=== Exercise inputs ===
::::::::

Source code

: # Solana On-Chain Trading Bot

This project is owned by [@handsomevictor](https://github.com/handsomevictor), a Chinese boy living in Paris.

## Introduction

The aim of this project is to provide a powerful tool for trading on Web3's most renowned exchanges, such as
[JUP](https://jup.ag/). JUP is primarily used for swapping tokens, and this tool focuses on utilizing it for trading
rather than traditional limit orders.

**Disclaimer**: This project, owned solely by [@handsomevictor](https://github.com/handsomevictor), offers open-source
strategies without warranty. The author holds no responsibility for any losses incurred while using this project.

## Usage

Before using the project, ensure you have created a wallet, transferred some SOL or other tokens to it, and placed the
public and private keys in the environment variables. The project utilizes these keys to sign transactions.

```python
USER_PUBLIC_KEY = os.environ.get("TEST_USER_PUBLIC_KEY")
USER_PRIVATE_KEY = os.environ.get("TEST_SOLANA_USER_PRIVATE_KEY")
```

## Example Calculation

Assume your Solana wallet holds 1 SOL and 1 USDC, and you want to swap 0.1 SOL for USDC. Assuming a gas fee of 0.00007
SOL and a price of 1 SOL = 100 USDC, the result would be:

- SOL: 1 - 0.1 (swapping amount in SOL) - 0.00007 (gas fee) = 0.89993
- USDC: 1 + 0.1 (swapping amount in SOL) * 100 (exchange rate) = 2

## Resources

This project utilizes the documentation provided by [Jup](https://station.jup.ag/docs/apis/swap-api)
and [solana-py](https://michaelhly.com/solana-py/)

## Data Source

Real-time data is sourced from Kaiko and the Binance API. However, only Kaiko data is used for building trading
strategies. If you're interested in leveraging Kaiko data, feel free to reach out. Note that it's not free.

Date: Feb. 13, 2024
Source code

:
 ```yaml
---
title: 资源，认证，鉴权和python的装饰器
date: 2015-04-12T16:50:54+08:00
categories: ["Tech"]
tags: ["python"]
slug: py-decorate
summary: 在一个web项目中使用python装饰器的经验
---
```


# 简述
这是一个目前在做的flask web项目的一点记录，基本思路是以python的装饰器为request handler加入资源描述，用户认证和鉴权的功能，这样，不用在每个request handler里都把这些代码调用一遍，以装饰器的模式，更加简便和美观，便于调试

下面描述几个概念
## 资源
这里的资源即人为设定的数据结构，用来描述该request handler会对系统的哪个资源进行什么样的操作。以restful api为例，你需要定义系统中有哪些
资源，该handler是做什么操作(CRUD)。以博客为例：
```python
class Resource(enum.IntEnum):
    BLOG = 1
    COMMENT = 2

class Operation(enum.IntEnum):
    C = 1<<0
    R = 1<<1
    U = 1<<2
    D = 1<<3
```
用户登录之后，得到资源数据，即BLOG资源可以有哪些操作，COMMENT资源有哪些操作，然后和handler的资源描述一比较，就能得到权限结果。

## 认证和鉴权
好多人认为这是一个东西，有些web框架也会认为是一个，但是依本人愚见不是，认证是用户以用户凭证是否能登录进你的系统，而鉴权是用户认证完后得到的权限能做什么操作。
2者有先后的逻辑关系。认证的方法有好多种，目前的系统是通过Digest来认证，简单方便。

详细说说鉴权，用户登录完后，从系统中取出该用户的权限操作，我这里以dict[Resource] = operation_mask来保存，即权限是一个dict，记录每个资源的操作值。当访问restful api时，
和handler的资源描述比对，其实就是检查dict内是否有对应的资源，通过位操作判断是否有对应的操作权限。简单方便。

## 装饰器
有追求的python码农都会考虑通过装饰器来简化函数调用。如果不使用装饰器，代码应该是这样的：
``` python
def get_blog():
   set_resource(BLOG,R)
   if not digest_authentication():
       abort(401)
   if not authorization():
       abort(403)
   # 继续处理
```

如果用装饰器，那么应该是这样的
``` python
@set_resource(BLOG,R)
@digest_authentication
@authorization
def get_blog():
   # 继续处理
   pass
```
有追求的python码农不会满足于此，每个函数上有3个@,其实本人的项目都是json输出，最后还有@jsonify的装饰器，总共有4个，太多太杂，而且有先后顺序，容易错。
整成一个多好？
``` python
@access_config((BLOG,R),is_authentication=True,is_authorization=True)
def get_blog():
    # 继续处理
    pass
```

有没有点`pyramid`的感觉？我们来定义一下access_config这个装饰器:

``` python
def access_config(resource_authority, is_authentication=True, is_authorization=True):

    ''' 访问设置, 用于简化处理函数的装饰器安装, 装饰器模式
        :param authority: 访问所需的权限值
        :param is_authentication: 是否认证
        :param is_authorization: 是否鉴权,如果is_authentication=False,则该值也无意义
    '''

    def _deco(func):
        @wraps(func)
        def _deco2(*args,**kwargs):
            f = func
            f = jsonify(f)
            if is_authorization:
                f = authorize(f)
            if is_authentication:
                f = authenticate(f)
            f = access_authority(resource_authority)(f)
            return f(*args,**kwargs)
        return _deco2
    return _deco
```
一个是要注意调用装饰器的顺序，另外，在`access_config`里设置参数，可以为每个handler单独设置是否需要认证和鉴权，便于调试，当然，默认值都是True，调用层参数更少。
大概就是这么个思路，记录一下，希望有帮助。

::::::::

Filter the entries down to the lines that include the string "https".

=== Solution to this task ===
This project is owned by [@handsomevictor](https://github.com/handsomevictor), a Chinese boy living in Paris.
[JUP](https://jup.ag/). JUP is primarily used for swapping tokens, and this tool focuses on utilizing it for trading
**Disclaimer**: This project, owned solely by [@handsomevictor](https://github.com/handsomevictor), offers open-source
This project utilizes the documentation provided by [Jup](https://station.jup.ag/docs/apis/swap-api)
and [solana-py](https://michaelhly.com/solana-py/)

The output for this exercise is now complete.